Thursday, June 17, 2010


In 1978, James Lovelock, an independent British inventor of scientific equipment, proposed that the Earth was a unified living system, which he called Gaia. The Earth did not just have organisms living upon it, but could be thought of as an organism in its own right. It had physiological processes that regulated its internal conditions, just as an organism does. One of the first biologists to join him in this viewpoint was Lynn Margulis, who was famous for having figured out that complex cells evolved from the merger of simpler cells. Simple cells merged together to form complex cells, and complex organisms form complex ecosystems, which form the entire Earth. It is not just cells that are alive, but life exists on all these different levels.

Some animals (the homeotherms, such as humans) can regulate body temperature. Some scientists, following the lead of Lovelock and Margulis, claim that the Earth can do this also. Five billion years ago, the Sun produced less light, but the Earth was even warmer than it is today because there was a lot of carbon dioxide in the air, causing a greenhouse effect. As the Sun grew brighter, green cells in the oceans of the Earth removed carbon dioxide from the air (through photosynthesis), reducing the greenhouse effect, and keeping Earth’s temperature about the same as (even a little bit cooler than) it was before. This is one example of Earth having a type of homeostasis, or physiological regulation. Some scientists even use the term geophysiology for such processes. (Photosynthesis cannot rescue us from the greenhouse effect now occurring, simply because it is occurring too fast.)

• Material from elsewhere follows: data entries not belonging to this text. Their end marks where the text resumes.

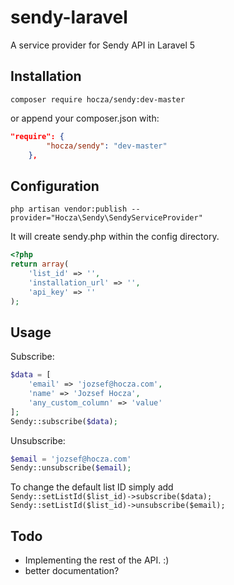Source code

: # sendy-laravel
A service provider for Sendy API in Laravel 5

Installation
---
```shell
composer require hocza/sendy:dev-master
```

or append your composer.json with:

```json
"require": {
		"hocza/sendy": "dev-master"
	},
```

Configuration
---
```shell
php artisan vendor:publish --provider="Hocza\Sendy\SendyServiceProvider"
```

It will create sendy.php within the config directory.

```php
<?php
return array(
    'list_id' => '',
    'installation_url' => '',
    'api_key' => ''
);
```

Usage
---
Subscribe:

```php
$data = [
	'email' => 'jozsef@hocza.com',
	'name' => 'Jozsef Hocza',
	'any_custom_column' => 'value'
];
Sendy::subscribe($data);
```

Unsubscribe:

```php
$email = 'jozsef@hocza.com'
Sendy::unsubscribe($email);
```

To change the default list ID simply add  
`Sendy::setListId($list_id)->subscribe($data);`  
`Sendy::setListId($list_id)->unsubscribe($email);`

Todo
---

* Implementing the rest of the API. :)
* better documentation?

This does not mean that the Earth has intelligence. All it needs is negative feedback processes. If the atmosphere has too much carbon dioxide, plant cells will remove it, and if it does not have enough carbon dioxide, decomposition will produce it. No intelligence required. Of course, intelligence is not needed for most processes within animal or plant physiology. Trees losing their leaves in autumn is a physiological process involving the length of the night and a pigment called phytochrome and a shift in hormone production, all of it accomplished without brains.

The Gaia viewpoint continues to reside on the fringes of scientific thought, often because scientists take it too literally. Some dismiss it because they think Lovelock and Margulis literally believe the Earth to be a goddess, when in reality they use Gaia as a metaphor. But every year more scientists accept some version of the Gaia concept, once they realize that it is a system of negative feedback processes rather than a goddess. It may have been unfortunate for Lovelock to have chosen the name Gaia; then again, who would have noticed the concept if he had written about the Earth as an integrated set of negative feedback processes?

So, if I were a scientist with a reputation for big-time highly-funded research, I might hesitate to use the word Gaia in public. But since I am a science educator and writer (and I do research also, on the cheap) who wants to get people to grasp the major concepts of the way the world works, I decided to go ahead and throw my hat in the ring with the Gaia theorists. Once my book Life of Earth: Portrait of a Beautiful, Middle-Aged, Stressed-Out World comes out later in 2010, there will be no turning back. I had to write the book in a hurry, without sitting around and wondering about my reputation. Too late now; the book is in production. But I don’t think I am going to regret my decision.

A version of this essay has also appeared on my website.